Look at every line of the material and count the ones holding the word "defaults". The answer is the number only.

• [EXTRACTED DATA]:
□ □ □ □ □

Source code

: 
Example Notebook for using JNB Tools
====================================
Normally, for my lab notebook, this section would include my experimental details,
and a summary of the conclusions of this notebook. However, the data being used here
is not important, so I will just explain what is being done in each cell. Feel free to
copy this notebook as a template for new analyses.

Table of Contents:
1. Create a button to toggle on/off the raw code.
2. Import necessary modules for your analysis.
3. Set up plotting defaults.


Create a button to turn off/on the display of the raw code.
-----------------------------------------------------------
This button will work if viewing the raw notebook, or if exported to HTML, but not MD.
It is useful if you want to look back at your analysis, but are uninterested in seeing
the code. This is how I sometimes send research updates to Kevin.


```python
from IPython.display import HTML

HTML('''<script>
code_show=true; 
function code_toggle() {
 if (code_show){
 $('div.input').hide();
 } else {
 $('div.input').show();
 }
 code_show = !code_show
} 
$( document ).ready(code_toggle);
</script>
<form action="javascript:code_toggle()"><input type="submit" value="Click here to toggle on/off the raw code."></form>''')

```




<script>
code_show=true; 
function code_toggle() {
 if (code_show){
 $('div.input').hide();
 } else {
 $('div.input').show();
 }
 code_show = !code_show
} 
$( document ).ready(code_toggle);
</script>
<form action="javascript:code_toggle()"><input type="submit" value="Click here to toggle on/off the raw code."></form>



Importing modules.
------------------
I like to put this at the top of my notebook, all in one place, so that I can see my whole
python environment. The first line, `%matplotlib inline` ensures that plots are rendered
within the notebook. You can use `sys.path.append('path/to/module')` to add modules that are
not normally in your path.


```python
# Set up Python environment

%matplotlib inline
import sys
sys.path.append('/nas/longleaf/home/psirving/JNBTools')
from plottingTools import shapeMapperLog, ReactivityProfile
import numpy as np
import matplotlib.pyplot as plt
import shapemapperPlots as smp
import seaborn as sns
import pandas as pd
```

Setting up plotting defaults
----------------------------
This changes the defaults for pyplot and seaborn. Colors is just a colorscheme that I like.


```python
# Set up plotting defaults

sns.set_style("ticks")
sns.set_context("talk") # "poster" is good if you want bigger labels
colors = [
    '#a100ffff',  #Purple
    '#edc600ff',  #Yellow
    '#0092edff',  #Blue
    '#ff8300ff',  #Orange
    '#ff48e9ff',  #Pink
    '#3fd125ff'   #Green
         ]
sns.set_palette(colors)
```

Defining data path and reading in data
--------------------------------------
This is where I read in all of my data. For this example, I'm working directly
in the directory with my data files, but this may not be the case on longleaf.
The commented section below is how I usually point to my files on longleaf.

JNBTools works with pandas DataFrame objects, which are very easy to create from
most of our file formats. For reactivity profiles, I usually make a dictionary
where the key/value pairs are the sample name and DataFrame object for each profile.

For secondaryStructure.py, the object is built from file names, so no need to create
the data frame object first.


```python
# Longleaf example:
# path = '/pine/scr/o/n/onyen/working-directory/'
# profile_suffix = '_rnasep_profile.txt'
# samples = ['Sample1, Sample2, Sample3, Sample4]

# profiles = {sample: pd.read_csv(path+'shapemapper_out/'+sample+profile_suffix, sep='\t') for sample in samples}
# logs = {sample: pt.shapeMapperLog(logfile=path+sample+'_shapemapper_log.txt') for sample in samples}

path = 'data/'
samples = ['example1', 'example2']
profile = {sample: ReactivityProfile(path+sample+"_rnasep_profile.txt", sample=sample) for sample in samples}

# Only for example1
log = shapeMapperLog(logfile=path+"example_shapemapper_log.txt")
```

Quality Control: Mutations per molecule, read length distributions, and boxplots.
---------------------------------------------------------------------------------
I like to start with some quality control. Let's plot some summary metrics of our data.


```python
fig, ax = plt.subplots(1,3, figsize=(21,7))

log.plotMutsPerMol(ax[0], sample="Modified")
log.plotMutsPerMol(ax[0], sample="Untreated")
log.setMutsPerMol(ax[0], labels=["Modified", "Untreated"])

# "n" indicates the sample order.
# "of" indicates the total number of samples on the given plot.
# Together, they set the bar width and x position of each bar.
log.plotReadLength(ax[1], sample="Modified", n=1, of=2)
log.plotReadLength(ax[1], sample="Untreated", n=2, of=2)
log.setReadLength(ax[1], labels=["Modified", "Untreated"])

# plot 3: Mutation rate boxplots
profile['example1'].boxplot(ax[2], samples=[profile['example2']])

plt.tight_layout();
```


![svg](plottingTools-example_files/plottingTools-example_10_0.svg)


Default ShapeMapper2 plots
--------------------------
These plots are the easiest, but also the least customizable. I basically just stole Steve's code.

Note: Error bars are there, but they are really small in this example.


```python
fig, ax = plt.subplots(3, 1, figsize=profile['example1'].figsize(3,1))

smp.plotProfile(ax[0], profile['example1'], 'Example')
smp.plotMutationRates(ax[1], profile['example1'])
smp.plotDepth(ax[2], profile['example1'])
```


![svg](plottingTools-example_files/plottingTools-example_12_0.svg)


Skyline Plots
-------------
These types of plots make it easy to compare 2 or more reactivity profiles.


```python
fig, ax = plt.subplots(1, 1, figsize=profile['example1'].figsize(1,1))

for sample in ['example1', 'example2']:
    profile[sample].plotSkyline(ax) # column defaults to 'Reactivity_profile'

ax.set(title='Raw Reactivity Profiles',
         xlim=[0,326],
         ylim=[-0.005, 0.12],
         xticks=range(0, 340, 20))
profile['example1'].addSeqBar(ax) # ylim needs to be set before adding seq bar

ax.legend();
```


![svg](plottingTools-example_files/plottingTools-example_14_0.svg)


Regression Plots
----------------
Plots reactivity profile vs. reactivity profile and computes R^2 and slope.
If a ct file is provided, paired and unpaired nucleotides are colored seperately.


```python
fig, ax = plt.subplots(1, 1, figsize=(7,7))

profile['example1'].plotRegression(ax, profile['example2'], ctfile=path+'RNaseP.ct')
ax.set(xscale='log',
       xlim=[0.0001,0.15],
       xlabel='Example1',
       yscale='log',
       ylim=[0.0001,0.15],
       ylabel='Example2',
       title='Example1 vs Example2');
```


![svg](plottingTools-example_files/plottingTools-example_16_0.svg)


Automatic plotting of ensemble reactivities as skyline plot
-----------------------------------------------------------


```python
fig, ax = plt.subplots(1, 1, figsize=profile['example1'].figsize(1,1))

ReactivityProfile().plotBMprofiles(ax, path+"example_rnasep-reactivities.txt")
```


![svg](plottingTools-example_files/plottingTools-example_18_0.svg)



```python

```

□ □ □ □ □

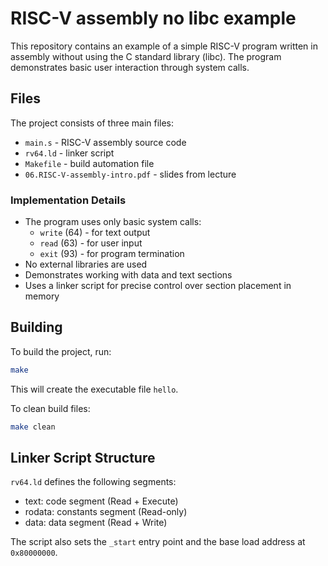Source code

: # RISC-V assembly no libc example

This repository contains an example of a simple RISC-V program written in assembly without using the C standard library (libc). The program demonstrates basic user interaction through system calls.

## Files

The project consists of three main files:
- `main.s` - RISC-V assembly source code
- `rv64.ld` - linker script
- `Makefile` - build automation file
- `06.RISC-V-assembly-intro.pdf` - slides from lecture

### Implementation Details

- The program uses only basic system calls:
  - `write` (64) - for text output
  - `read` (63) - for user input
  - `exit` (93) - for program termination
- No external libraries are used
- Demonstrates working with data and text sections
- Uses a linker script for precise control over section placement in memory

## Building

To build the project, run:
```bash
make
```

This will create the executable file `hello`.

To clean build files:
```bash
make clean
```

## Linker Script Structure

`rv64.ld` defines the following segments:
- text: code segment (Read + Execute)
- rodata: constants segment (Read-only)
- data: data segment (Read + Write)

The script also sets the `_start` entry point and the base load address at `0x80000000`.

□ □ □ □ □

• [RESPONSE AREA]:
5